- [Exercise goal]
Here is a listing. Reproduce it exactly.

^^^^

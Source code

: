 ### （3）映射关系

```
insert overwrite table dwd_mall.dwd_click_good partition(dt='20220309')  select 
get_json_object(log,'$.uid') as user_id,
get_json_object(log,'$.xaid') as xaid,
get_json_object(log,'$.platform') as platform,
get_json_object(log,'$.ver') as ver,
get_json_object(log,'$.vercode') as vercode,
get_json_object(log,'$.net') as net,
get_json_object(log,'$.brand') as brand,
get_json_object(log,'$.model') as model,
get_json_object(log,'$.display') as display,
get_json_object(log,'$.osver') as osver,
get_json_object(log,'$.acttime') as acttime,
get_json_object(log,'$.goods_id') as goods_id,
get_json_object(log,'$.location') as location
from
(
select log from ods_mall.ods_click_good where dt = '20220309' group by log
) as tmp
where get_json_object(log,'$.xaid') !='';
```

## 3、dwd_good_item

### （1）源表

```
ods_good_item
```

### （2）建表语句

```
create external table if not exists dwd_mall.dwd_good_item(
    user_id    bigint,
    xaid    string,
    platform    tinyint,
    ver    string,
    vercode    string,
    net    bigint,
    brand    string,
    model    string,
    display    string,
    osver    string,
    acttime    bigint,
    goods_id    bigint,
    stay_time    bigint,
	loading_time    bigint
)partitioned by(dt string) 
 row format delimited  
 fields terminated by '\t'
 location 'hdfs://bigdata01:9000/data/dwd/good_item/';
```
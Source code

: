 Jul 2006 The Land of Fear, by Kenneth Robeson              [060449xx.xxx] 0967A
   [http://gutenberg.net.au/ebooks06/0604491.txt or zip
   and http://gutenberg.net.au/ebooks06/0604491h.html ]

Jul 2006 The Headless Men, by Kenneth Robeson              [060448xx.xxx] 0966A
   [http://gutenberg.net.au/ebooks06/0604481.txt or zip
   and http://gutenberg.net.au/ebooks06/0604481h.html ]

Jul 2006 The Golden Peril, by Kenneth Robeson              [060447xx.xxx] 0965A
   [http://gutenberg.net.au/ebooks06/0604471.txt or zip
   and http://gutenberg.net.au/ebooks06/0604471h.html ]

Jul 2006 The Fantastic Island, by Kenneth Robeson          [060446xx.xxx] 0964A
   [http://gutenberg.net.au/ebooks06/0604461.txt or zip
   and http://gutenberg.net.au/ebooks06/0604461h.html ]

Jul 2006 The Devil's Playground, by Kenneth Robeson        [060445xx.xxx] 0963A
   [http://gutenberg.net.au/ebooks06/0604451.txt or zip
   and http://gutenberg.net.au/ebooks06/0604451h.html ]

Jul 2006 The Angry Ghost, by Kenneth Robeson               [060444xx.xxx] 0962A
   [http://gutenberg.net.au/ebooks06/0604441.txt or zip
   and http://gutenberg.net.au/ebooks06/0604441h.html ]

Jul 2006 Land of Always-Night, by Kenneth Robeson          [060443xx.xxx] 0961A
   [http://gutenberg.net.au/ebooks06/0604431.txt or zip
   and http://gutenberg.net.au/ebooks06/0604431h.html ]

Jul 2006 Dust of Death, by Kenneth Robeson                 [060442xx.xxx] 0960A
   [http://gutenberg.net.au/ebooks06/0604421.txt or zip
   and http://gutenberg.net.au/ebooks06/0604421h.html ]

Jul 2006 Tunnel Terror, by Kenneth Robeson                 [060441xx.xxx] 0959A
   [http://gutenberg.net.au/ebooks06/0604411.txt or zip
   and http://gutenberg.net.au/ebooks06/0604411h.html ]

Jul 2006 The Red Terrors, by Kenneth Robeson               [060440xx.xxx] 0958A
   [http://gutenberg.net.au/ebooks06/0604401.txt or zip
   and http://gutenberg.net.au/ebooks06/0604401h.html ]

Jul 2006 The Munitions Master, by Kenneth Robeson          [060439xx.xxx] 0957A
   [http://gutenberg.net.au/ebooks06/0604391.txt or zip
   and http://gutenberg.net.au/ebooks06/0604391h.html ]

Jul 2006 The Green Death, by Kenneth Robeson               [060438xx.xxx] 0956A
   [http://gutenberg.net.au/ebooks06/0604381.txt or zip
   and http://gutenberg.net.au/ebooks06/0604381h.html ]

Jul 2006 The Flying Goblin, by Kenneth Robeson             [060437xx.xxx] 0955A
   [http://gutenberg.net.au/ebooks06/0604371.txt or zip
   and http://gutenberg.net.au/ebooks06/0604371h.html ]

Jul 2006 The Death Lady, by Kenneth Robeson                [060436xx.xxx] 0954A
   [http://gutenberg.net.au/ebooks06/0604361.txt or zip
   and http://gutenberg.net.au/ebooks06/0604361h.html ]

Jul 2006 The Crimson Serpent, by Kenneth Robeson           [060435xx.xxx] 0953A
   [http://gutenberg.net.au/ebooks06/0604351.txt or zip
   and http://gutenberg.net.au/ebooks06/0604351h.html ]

^^^^

- [Answer to this task]
Source code

: ### （3）映射关系

```
insert overwrite table dwd_mall.dwd_click_good partition(dt='20220309')  select 
get_json_object(log,'$.uid') as user_id,
get_json_object(log,'$.xaid') as xaid,
get_json_object(log,'$.platform') as platform,
get_json_object(log,'$.ver') as ver,
get_json_object(log,'$.vercode') as vercode,
get_json_object(log,'$.net') as net,
get_json_object(log,'$.brand') as brand,
get_json_object(log,'$.model') as model,
get_json_object(log,'$.display') as display,
get_json_object(log,'$.osver') as osver,
get_json_object(log,'$.acttime') as acttime,
get_json_object(log,'$.goods_id') as goods_id,
get_json_object(log,'$.location') as location
from
(
select log from ods_mall.ods_click_good where dt = '20220309' group by log
) as tmp
where get_json_object(log,'$.xaid') !='';
```

## 3、dwd_good_item

### （1）源表

```
ods_good_item
```

### （2）建表语句

```
create external table if not exists dwd_mall.dwd_good_item(
    user_id    bigint,
    xaid    string,
    platform    tinyint,
    ver    string,
    vercode    string,
    net    bigint,
    brand    string,
    model    string,
    display    string,
    osver    string,
    acttime    bigint,
    goods_id    bigint,
    stay_time    bigint,
	loading_time    bigint
)partitioned by(dt string) 
 row format delimited  
 fields terminated by '\t'
 location 'hdfs://bigdata01:9000/data/dwd/good_item/';
```
Source code

: Jul 2006 The Land of Fear, by Kenneth Robeson              [060449xx.xxx] 0967A
   [http://gutenberg.net.au/ebooks06/0604491.txt or zip
   and http://gutenberg.net.au/ebooks06/0604491h.html ]

Jul 2006 The Headless Men, by Kenneth Robeson              [060448xx.xxx] 0966A
   [http://gutenberg.net.au/ebooks06/0604481.txt or zip
   and http://gutenberg.net.au/ebooks06/0604481h.html ]

Jul 2006 The Golden Peril, by Kenneth Robeson              [060447xx.xxx] 0965A
   [http://gutenberg.net.au/ebooks06/0604471.txt or zip
   and http://gutenberg.net.au/ebooks06/0604471h.html ]

Jul 2006 The Fantastic Island, by Kenneth Robeson          [060446xx.xxx] 0964A
   [http://gutenberg.net.au/ebooks06/0604461.txt or zip
   and http://gutenberg.net.au/ebooks06/0604461h.html ]

Jul 2006 The Devil's Playground, by Kenneth Robeson        [060445xx.xxx] 0963A
   [http://gutenberg.net.au/ebooks06/0604451.txt or zip
   and http://gutenberg.net.au/ebooks06/0604451h.html ]

Jul 2006 The Angry Ghost, by Kenneth Robeson               [060444xx.xxx] 0962A
   [http://gutenberg.net.au/ebooks06/0604441.txt or zip
   and http://gutenberg.net.au/ebooks06/0604441h.html ]

Jul 2006 Land of Always-Night, by Kenneth Robeson          [060443xx.xxx] 0961A
   [http://gutenberg.net.au/ebooks06/0604431.txt or zip
   and http://gutenberg.net.au/ebooks06/0604431h.html ]

Jul 2006 Dust of Death, by Kenneth Robeson                 [060442xx.xxx] 0960A
   [http://gutenberg.net.au/ebooks06/0604421.txt or zip
   and http://gutenberg.net.au/ebooks06/0604421h.html ]

Jul 2006 Tunnel Terror, by Kenneth Robeson                 [060441xx.xxx] 0959A
   [http://gutenberg.net.au/ebooks06/0604411.txt or zip
   and http://gutenberg.net.au/ebooks06/0604411h.html ]

Jul 2006 The Red Terrors, by Kenneth Robeson               [060440xx.xxx] 0958A
   [http://gutenberg.net.au/ebooks06/0604401.txt or zip
   and http://gutenberg.net.au/ebooks06/0604401h.html ]

Jul 2006 The Munitions Master, by Kenneth Robeson          [060439xx.xxx] 0957A
   [http://gutenberg.net.au/ebooks06/0604391.txt or zip
   and http://gutenberg.net.au/ebooks06/0604391h.html ]

Jul 2006 The Green Death, by Kenneth Robeson               [060438xx.xxx] 0956A
   [http://gutenberg.net.au/ebooks06/0604381.txt or zip
   and http://gutenberg.net.au/ebooks06/0604381h.html ]

Jul 2006 The Flying Goblin, by Kenneth Robeson             [060437xx.xxx] 0955A
   [http://gutenberg.net.au/ebooks06/0604371.txt or zip
   and http://gutenberg.net.au/ebooks06/0604371h.html ]

Jul 2006 The Death Lady, by Kenneth Robeson                [060436xx.xxx] 0954A
   [http://gutenberg.net.au/ebooks06/0604361.txt or zip
   and http://gutenberg.net.au/ebooks06/0604361h.html ]

Jul 2006 The Crimson Serpent, by Kenneth Robeson           [060435xx.xxx] 0953A
   [http://gutenberg.net.au/ebooks06/0604351.txt or zip
   and http://gutenberg.net.au/ebooks06/0604351h.html ]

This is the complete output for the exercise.